Figure 1: Portfolio data in raw form

Profile: The profile dataset contained information about Starbucks’ members, and has 17,000 rows and 5 columns. Within the data there was an ‘id’ variable, representing the customer. This was unique within the data, there we can consider this analysis as a representation of 17,000 customers.

Within the dataset there was information on the customer’s ‘Age’, ‘Income’ and ‘Gender’. In addition there was a field representing the date when the customer became a Starbucks member.

Transcript: There were 306,534 rows in this file representing different stages of an offer cycle as well as if a transaction was made. There were 4 columns in this dataset. The ‘event’ field captures the stages of the offer, and is made up of 4 levels.
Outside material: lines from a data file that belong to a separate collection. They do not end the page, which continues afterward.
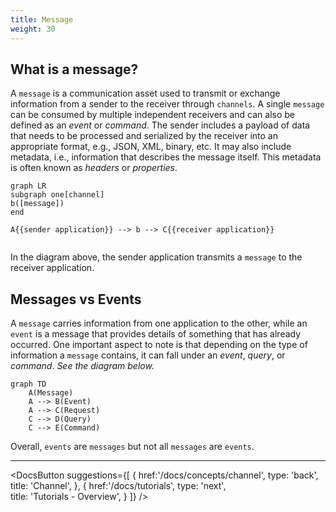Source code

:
 ```yaml
---
title: Message
weight: 30
---
```


## What is a message?
A `message` is a communication asset used to transmit or exchange information from a sender to the receiver through `channels`. A single `message` can be consumed by multiple independent receivers and can also be defined as an _event_ or _command_. The sender includes a payload of data that needs to be processed and serialized by the receiver into an appropriate format, e.g., JSON, XML, binary, etc. It may also include metadata, i.e., information that describes the message itself. This metadata is often known as _headers_ or _properties_.


``` mermaid
graph LR
subgraph one[channel]
b([message])
end

A{{sender application}} --> b --> C{{receiver application}}
  
```

In the diagram above, the sender application transmits a `message` to the receiver application.

## Messages vs Events
A `message` carries information from one application to the other, while an `event` is a message that provides details of something that has already occurred. One important aspect to note is that depending on the type of information a `message` contains, it can fall under an _event_, _query_, or _command_. 
*See the diagram below.*

``` mermaid
graph TD
    A(Message)
    A --> B(Event)
    A --> C(Request)
    C --> D(Query)
    C --> E(Command)
```

Overall, `events` are `messages` but not all `messages` are `events`.

---
<DocsButton
 suggestions={[
    {
      href:'/docs/concepts/channel',
      type: 'back',  
      title: 'Channel',
   },
   {
      href:'/docs/tutorials',
      type: 'next',  
      title: 'Tutorials - Overview',
   }
 ]}
/>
Table 1: Frequency of Events within Transcript

The dataset also contained a field called ‘value’. The data within each cell of the frame for this field were held within a dictionary. Python’s method .get() was utilised to access this dictionary. The contents of the dictionary were either the unique id for the offer that was sent to the customer, or the amount of money that the customer transacted with Starbucks. Both levels of the dictionary were extracted to create two new fields within the data, ‘amount’ and ‘offer id’.

‘Time’, was a marker measured in hours for when an activity occurred. For every customer, time starts at 0 and each time an offer is received, viewed, completed or a transaction is made the ‘time’ variable would capture the number of hours since the start that this activity occurred.

A unique id, referred to as ‘person’ was within the data, this was used to join to the profile information.

Figure 2: Transcript data in raw form

Data Pre-Processing

Significant wrangling of the data was required to ensure that missing information was treated, and that offers and transactions associated were within the validity period. Manipulation was also required to form the data into one set of information which could then be used for exploratory data analysis, and modelling. A number of features were also engineered.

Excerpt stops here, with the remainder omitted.